[<prev] [next>] [<thread-prev] [thread-next>] [day] [month] [year] [list]
Message-ID: <YzRxPAoN+XmOfJzV@zn.tnic>
Date: Wed, 28 Sep 2022 18:07:24 +0200
From: Borislav Petkov <bp@...en8.de>
To: Eric DeVolder <eric.devolder@...cle.com>
Cc: linux-kernel@...r.kernel.org, x86@...nel.org,
kexec@...ts.infradead.org, ebiederm@...ssion.com,
dyoung@...hat.com, bhe@...hat.com, vgoyal@...hat.com,
tglx@...utronix.de, mingo@...hat.com, dave.hansen@...ux.intel.com,
hpa@...or.com, nramas@...ux.microsoft.com, thomas.lendacky@....com,
robh@...nel.org, efault@....de, rppt@...nel.org, david@...hat.com,
sourabhjain@...ux.ibm.com, konrad.wilk@...cle.com,
boris.ostrovsky@...cle.com
Subject: Re: [PATCH v12 7/7] x86/crash: Add x86 crash hotplug support
On Tue, Sep 13, 2022 at 02:12:31PM -0500, Eric DeVolder wrote:
> This topic was discussed previously https://lkml.org/lkml/2022/3/3/372.

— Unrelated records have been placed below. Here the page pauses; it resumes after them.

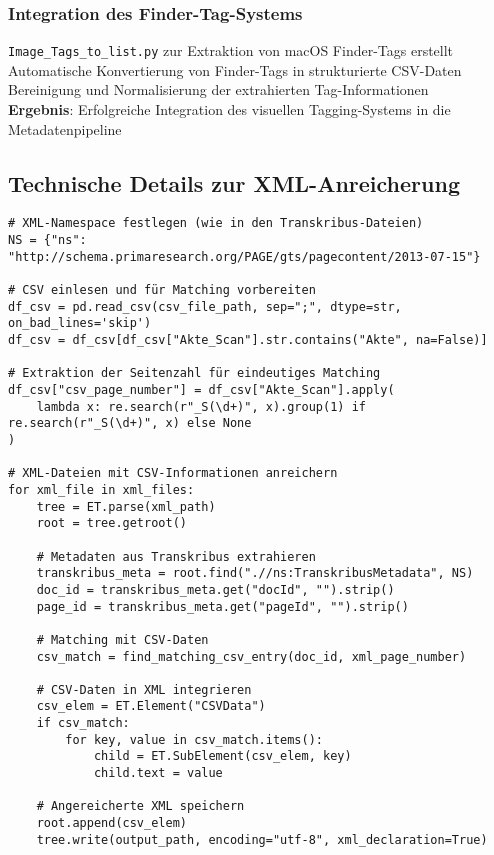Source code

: \documentclass{article}
\begin{document}
\subsubsection*{\small Integration des Finder-Tag-Systems}
 \texttt{Image\_Tags\_to\_list.py} zur Extraktion von macOS Finder-Tags erstellt\\
 Automatische Konvertierung von Finder-Tags in strukturierte CSV-Daten\\
 Bereinigung und Normalisierung der extrahierten Tag-Informationen\\
\textbf{Ergebnis}: Erfolgreiche Integration des visuellen Tagging-Systems in die Metadatenpipeline

\subsection*{Technische Details zur XML-Anreicherung}
\begin{verbatim}
# XML-Namespace festlegen (wie in den Transkribus-Dateien)
NS = {"ns": "http://schema.primaresearch.org/PAGE/gts/pagecontent/2013-07-15"}

# CSV einlesen und für Matching vorbereiten
df_csv = pd.read_csv(csv_file_path, sep=";", dtype=str, on_bad_lines='skip')
df_csv = df_csv[df_csv["Akte_Scan"].str.contains("Akte", na=False)]

# Extraktion der Seitenzahl für eindeutiges Matching
df_csv["csv_page_number"] = df_csv["Akte_Scan"].apply(
    lambda x: re.search(r"_S(\d+)", x).group(1) if re.search(r"_S(\d+)", x) else None
)

# XML-Dateien mit CSV-Informationen anreichern
for xml_file in xml_files:
    tree = ET.parse(xml_path)
    root = tree.getroot()
    
    # Metadaten aus Transkribus extrahieren
    transkribus_meta = root.find(".//ns:TranskribusMetadata", NS)
    doc_id = transkribus_meta.get("docId", "").strip()
    page_id = transkribus_meta.get("pageId", "").strip()
    
    # Matching mit CSV-Daten
    csv_match = find_matching_csv_entry(doc_id, xml_page_number)
    
    # CSV-Daten in XML integrieren
    csv_elem = ET.Element("CSVData")
    if csv_match:
        for key, value in csv_match.items():
            child = ET.SubElement(csv_elem, key)
            child.text = value
    
    # Angereicherte XML speichern
    root.append(csv_elem)
    tree.write(output_path, encoding="utf-8", xml_declaration=True)
\end{verbatim}
\end{document}
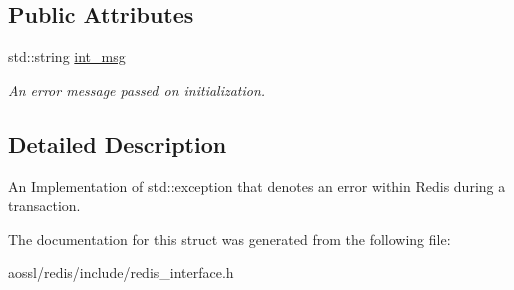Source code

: \subsection*{Public Attributes}
\begin{DoxyCompactItemize}
\item 
std\+::string \hyperlink{structRedisOperationException_ac5deeab2028bb95e7db928cfb222656e}{int\+\_\+msg}\hypertarget{structRedisOperationException_ac5deeab2028bb95e7db928cfb222656e}{}\label{structRedisOperationException_ac5deeab2028bb95e7db928cfb222656e}

\begin{DoxyCompactList}\small\item\em An error message passed on initialization. \end{DoxyCompactList}\end{DoxyCompactItemize}


\subsection{Detailed Description}
An Implementation of std\+::exception that denotes an error within Redis during a transaction. 

The documentation for this struct was generated from the following file\+:\begin{DoxyCompactItemize}
\item 
aossl/redis/include/redis\+\_\+interface.\+h\end{DoxyCompactItemize}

Please do not use lkml.org to refer to lkml messages. We have a
perfectly fine archival system at lore.kernel.org. You simply do
https://lore.kernel.org/r/<Message-ID>
when you want to point to a previous mail.

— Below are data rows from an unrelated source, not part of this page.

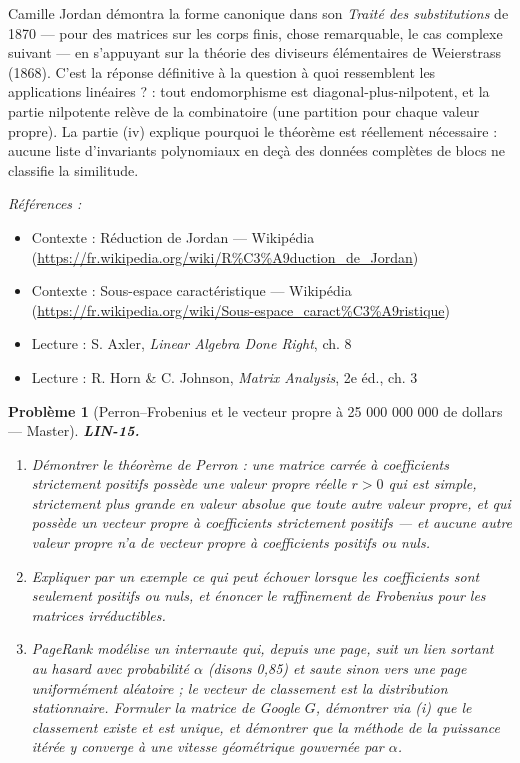 \documentclass[11pt]{article}
\newtheorem{problem}{Problème}
\newenvironment{refs}{\par\small\noindent\emph{Références :}\begin{itemize}\setlength\itemsep{0pt}}{\end{itemize}\normalsize}
\begin{document}
\noindent Camille Jordan démontra la forme canonique dans son \textit{Traité des
substitutions} de 1870 --- pour des matrices sur les corps finis, chose remarquable, le cas complexe
suivant --- en s'appuyant sur la théorie des diviseurs élémentaires de Weierstrass (1868). C'est la
réponse définitive à la question \og{} à quoi ressemblent les applications linéaires ? \fg{} : tout
endomorphisme est diagonal-plus-nilpotent, et la partie nilpotente relève de la combinatoire (une
partition pour chaque valeur propre). La partie (iv) explique pourquoi le théorème est réellement
nécessaire : aucune liste d'invariants polynomiaux en deçà des données complètes de blocs ne classifie
la similitude.

\begin{refs}
\item Contexte : Réduction de Jordan --- Wikipédia (\url{https://fr.wikipedia.org/wiki/R%C3%A9duction_de_Jordan})
\item Contexte : Sous-espace caractéristique --- Wikipédia (\url{https://fr.wikipedia.org/wiki/Sous-espace_caract%C3%A9ristique})
\item Lecture : S. Axler, \textit{Linear Algebra Done Right}, ch. 8
\item Lecture : R. Horn \& C. Johnson, \textit{Matrix Analysis}, 2e éd., ch. 3
\end{refs}

\bigskip

\begin{problem}[{Perron--Frobenius et le vecteur propre à 25 000 000 000 de dollars --- Master}]
\textbf{LIN-15.} \begin{enumerate}
\item[(i)] Démontrer le théorème de Perron : une matrice carrée à
coefficients strictement positifs possède une valeur propre réelle $r > 0$ qui est simple,
strictement plus grande en valeur absolue que toute autre valeur propre, et qui possède un vecteur
propre à coefficients strictement positifs --- et aucune autre valeur propre n'a de vecteur propre à
coefficients positifs ou nuls.
\item[(ii)] Expliquer par un exemple ce qui peut échouer
lorsque les coefficients sont seulement positifs ou nuls, et énoncer le raffinement de Frobenius pour
les matrices irréductibles.
\item[(iii)] PageRank modélise un internaute qui, depuis une page, suit un lien sortant au hasard avec
probabilité $\alpha$ (disons 0,85) et saute sinon vers une page uniformément aléatoire ; le vecteur
de classement est la distribution stationnaire. Formuler la \og{} matrice de Google \fg{} $G$, démontrer via
(i) que le classement existe et est unique, et démontrer que la méthode de la puissance itérée y
converge à une vitesse géométrique gouvernée par $\alpha$.
\end{enumerate}

\end{problem}
\end{document}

> David points out that terminology is tricky here due to differing behaviors.
> And perhaps that is your point in asking for guidance text. It can be
> complicated
Which means you need an explanation how to use this even more.
And why is CONFIG_CRASH_MAX_MEMORY_RANGES even a Kconfig item and not
something you discover from the hardware?

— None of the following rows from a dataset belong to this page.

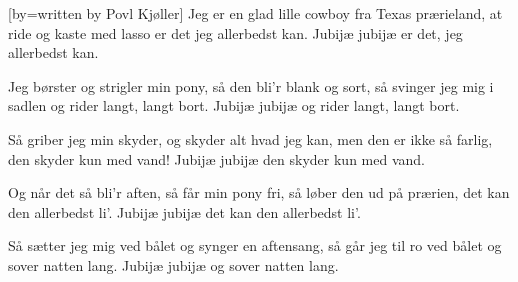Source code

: [by={written by Povl Kjøller}]
\beginverse
Jeg er en glad lille cowboy
fra Texas prærieland,
at ride og kaste med lasso
er det jeg allerbedst kan.
Jubijæ jubijæ
er det, jeg allerbedst kan.
\endverse

\beginverse
Jeg børster og strigler min pony,
så den bli'r blank og sort,
så svinger jeg mig i sadlen
og rider langt, langt bort.
Jubijæ jubijæ
og rider langt, langt bort.
\endverse 

\beginverse 
Så griber jeg min skyder,
og skyder alt hvad jeg kan,
men den er ikke så farlig,
den skyder kun med vand!
Jubijæ jubijæ
den skyder kun med vand.
\endverse
 
\beginverse
Og når det så bli'r aften,
så får min pony fri,
så løber den ud på prærien,
det kan den allerbedst li'.
Jubijæ jubijæ
det kan den allerbedst li'.
\endverse

\beginverse 
Så sætter jeg mig ved bålet
og synger en aftensang,
så går jeg til ro ved bålet
og sover natten lang.
Jubijæ jubijæ
og sover natten lang.
\endverse
\endsong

Your help text talks about System RAM entries in /proc/iomem which means
that those entries are present somewhere in the kernel and you can read
them out and do the proper calculations dynamically instead of doing the
static CONFIG_NR_CPUS_DEFAULT + CONFIG_CRASH_MAX_MEMORY_RANGES thing.
> , but it all comes down to System RAM entries.
>
> I could perhaps offer an overly simplified example such that for 1GiB block
> size, for example, the CRASH_MAX_MEMORY_RANGES of 32768 would allow for 32TiB
> of memory?
Yes, and stick it somewhere in Documentation/admin-guide/kdump/ and
refer to it in that help text so that people can find it and read how to
use your new option.
> The kbuf.bufsz value is obtained via a call to prepare_elf_headers(); I can
> not initialize it at its declaration.
Sorry, I meant this:
diff --git a/arch/x86/kernel/crash.c b/arch/x86/kernel/crash.c
index 8fc7d678ac72..ee6fd9f1b2b9 100644
--- a/arch/x86/kernel/crash.c
+++ b/arch/x86/kernel/crash.c
@@ -395,8 +395,9 @@ int crash_load_segments(struct kimage *image)
if (ret)
return ret;
- image->elf_headers = kbuf.buffer;
- image->elf_headers_sz = kbuf.bufsz;
+ image->elf_headers = kbuf.buffer;
+ image->elf_headers_sz = kbuf.bufsz;
+ kbuf.memsz = kbuf.bufsz;
#if defined(CONFIG_HOTPLUG_CPU) || defined(CONFIG_MEMORY_HOTPLUG)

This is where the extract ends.